Il primo esperimento storico di un governo di centro sinistra fu un disastro, che si è ripetuto nel tempo, fino ai giorni nostri.

di Luciano Canfora

Un accordo tra Spd e Uspd era impensabile, dopo che appena pochi giorni prima delle elezioni, Noske, commissario del popolo all’esercito (ed esponente socialista di spicco) aveva domato manu militari la rivolta spartachista in un quartiere di Berlino espugnando personalmente la sede del «Vorwärts» occupata e dopo che indisturbati Freikorps avevano massacrato Karl Liebknecht e Rosa Luxemburg quattro giorni prima delle elezioni (15 gennaio).

Ma la soluzione parlamentare era pronta: il centro-sinistra. […]

Sul peso dell’affrettata e impotente insurrezione spartachista sulla vicenda politica di quel cruciale gennaio 1919 si è molto speculato.

Il perbenismo socialdemocratico si è speso tutto in difesa di Noske, per scagionarlo dalla responsabilità dell’assassinio di Liebknecht e della Luxemburg.

Tempo sprecato, visto che il problema non era chi avesse armato la mano degli assassini affiliati ai Freikorps bensì che la neonata «democrazia» tedesca tollerasse – per spirito legalitario – l’esistenza dei Freikorps, gruppi paramilitari e revanscisti, il cui revanscismo per ora si sfogava nella violenza contro i militanti di sinistra.

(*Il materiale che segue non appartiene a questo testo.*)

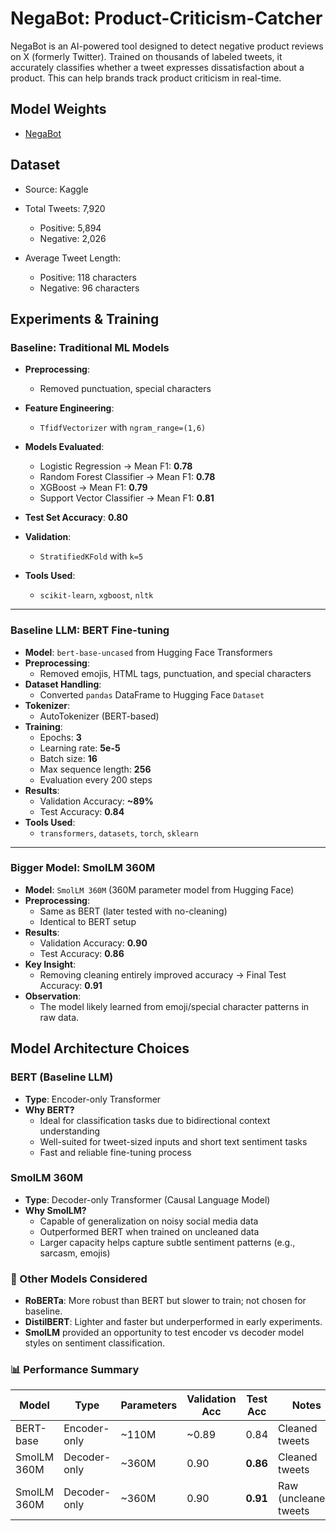# NegaBot: Product-Criticism-Catcher
NegaBot is an AI-powered tool designed to detect negative product reviews on X (formerly Twitter). Trained on thousands of labeled tweets, it accurately classifies whether a tweet expresses dissatisfaction about a product. This can help brands track product criticism in real-time.

## Model Weights
- [NegaBot](https://huggingface.co/jatinmehra/NegaBot-Product-Criticism-Catcher)

## Dataset
- Source: Kaggle

- Total Tweets: 7,920
    - Positive: 5,894
    - Negative: 2,026

- Average Tweet Length:
    - Positive: 118 characters
    - Negative: 96 characters


## Experiments & Training

### Baseline: Traditional ML Models

-   **Preprocessing**:
    -   Removed punctuation, special characters
        
-   **Feature Engineering**:
    -   `TfidfVectorizer` with `ngram_range=(1,6)`
        
-   **Models Evaluated**:
    -   Logistic Regression → Mean F1: **0.78**
    -   Random Forest Classifier → Mean F1: **0.78**
    -   XGBoost → Mean F1: **0.79**
    -   Support Vector Classifier → Mean F1: **0.81**
        
-   **Test Set Accuracy**: **0.80**
-   **Validation**:
    -   `StratifiedKFold` with `k=5`
-   **Tools Used**:
    -   `scikit-learn`, `xgboost`, `nltk`
        

----------

### Baseline LLM: BERT Fine-tuning

-   **Model**: `bert-base-uncased` from Hugging Face Transformers
-   **Preprocessing**:
    -   Removed emojis, HTML tags, punctuation, and special characters
-   **Dataset Handling**:
    -   Converted `pandas` DataFrame to Hugging Face `Dataset`
-   **Tokenizer**:
    -   AutoTokenizer (BERT-based)
-   **Training**:
    -   Epochs: **3**
    -   Learning rate: **5e-5**
    -   Batch size: **16**
    -   Max sequence length: **256**
    -   Evaluation every 200 steps
-   **Results**:
    -   Validation Accuracy: **~89%**
    -   Test Accuracy: **0.84**
-   **Tools Used**:
    -   `transformers`, `datasets`, `torch`, `sklearn`
        

----------

### Bigger Model: SmolLM 360M

-   **Model**: `SmolLM 360M` (360M parameter model from Hugging Face)
-   **Preprocessing**:
    -   Same as BERT (later tested with no-cleaning)
    -   Identical to BERT setup
-   **Results**:
    -   Validation Accuracy: **0.90**
    -   Test Accuracy: **0.86**
-   **Key Insight**:
    -   Removing cleaning entirely improved accuracy → Final Test Accuracy: **0.91**
-   **Observation**:
    -   The model likely learned from emoji/special character patterns in raw data.

## Model Architecture Choices

### BERT (Baseline LLM)
-   **Type**: Encoder-only Transformer
-   **Why BERT?**
    -   Ideal for classification tasks due to bidirectional context understanding
    -   Well-suited for tweet-sized inputs and short text sentiment tasks
    -   Fast and reliable fine-tuning process

### SmolLM 360M
-   **Type**: Decoder-only Transformer (Causal Language Model)
-   **Why SmolLM?**
    -   Capable of generalization on noisy social media data
    -   Outperformed BERT when trained on uncleaned data
    -   Larger capacity helps capture subtle sentiment patterns (e.g., sarcasm, emojis)

### 🤔 Other Models Considered

-   **RoBERTa**: More robust than BERT but slower to train; not chosen for baseline.
-   **DistilBERT**: Lighter and faster but underperformed in early experiments.
-   **SmolLM** provided an opportunity to test encoder vs decoder model styles on sentiment classification.

### 📊 Performance Summary

| Model          | Type             | Parameters | Validation Acc | Test Acc | Notes                |
|----------------|------------------|------------|----------------|----------|----------------------|
| BERT-base      | Encoder-only     | ~110M      | ~0.89          | 0.84     | Cleaned tweets       |
| SmolLM 360M    | Decoder-only     | ~360M      | 0.90           | **0.86** | Cleaned tweets 		|
| SmolLM 360M    | Decoder-only     | ~360M      | 0.90           | **0.91** | Raw (uncleaned) tweets |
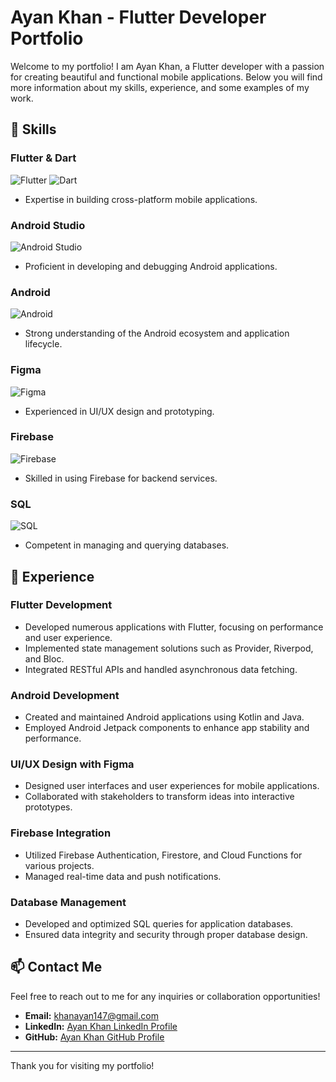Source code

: # Ayan Khan - Flutter Developer Portfolio

Welcome to my portfolio! I am Ayan Khan, a Flutter developer with a passion for creating beautiful and functional mobile applications. Below you will find more information about my skills, experience, and some examples of my work.

## 📱 Skills

### Flutter & Dart
![Flutter](https://img.shields.io/badge/Flutter-02569B?style=for-the-badge&logo=flutter&logoColor=white)
![Dart](https://img.shields.io/badge/Dart-0175C2?style=for-the-badge&logo=dart&logoColor=white)

- Expertise in building cross-platform mobile applications.

### Android Studio
![Android Studio](https://img.shields.io/badge/Android%20Studio-3DDC84?style=for-the-badge&logo=android-studio&logoColor=white)

- Proficient in developing and debugging Android applications.

### Android
![Android](https://img.shields.io/badge/Android-3DDC84?style=for-the-badge&logo=android&logoColor=white)

- Strong understanding of the Android ecosystem and application lifecycle.

### Figma
![Figma](https://img.shields.io/badge/Figma-F24E1E?style=for-the-badge&logo=figma&logoColor=white)

- Experienced in UI/UX design and prototyping.

### Firebase
![Firebase](https://img.shields.io/badge/Firebase-FFCA28?style=for-the-badge&logo=firebase&logoColor=white)

- Skilled in using Firebase for backend services.

### SQL
![SQL](https://img.shields.io/badge/SQL-4479A1?style=for-the-badge&logo=postgresql&logoColor=white)

- Competent in managing and querying databases.

## 💼 Experience

### Flutter Development
- Developed numerous applications with Flutter, focusing on performance and user experience.
- Implemented state management solutions such as Provider, Riverpod, and Bloc.
- Integrated RESTful APIs and handled asynchronous data fetching.
  
### Android Development
- Created and maintained Android applications using Kotlin and Java.
- Employed Android Jetpack components to enhance app stability and performance.

### UI/UX Design with Figma
- Designed user interfaces and user experiences for mobile applications.
- Collaborated with stakeholders to transform ideas into interactive prototypes.

### Firebase Integration
- Utilized Firebase Authentication, Firestore, and Cloud Functions for various projects.
- Managed real-time data and push notifications.

### Database Management
- Developed and optimized SQL queries for application databases.
- Ensured data integrity and security through proper database design.


## 📫 Contact Me
Feel free to reach out to me for any inquiries or collaboration opportunities!

- **Email:** khanayan147@gmail.com
- **LinkedIn:** [Ayan Khan LinkedIn Profile]([https://www.linkedin.com/in/ayankhan](https://www.linkedin.com/in/ayan-khan-592b14b1/))
- **GitHub:** [Ayan Khan GitHub Profile]([https://github.com/ayankhan](https://github.com/AyanKhan2001))

---

Thank you for visiting my portfolio!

Il loro apporto alla nascita del movimento nazista è ben noto.

Peraltro un po’ di gratitudine dall’estrema destra Noske se la guadagnò con la sua azione (egli era ministro dell’Esercito e della Marina, e dunque avrebbe dovuto sciogliere i Freikorps e distruggerli con ben altra violenza di quella che consacrò ad espugnare la sede del «Vorwärts»). […]

Ad ogni modo, la tesi che l’insurrezione spartachista avrebbe spostato a destra l’opinione pubblica negli ultimi giorni di campagna elettorale è fragile.

Il governo Ebert-Scheidemann-Noske fece di tutto per dimostrare ai borghesi impauriti che la socialdemocrazia sapeva schiacciare il pericolo «anti-democratico» proveniente da sinistra.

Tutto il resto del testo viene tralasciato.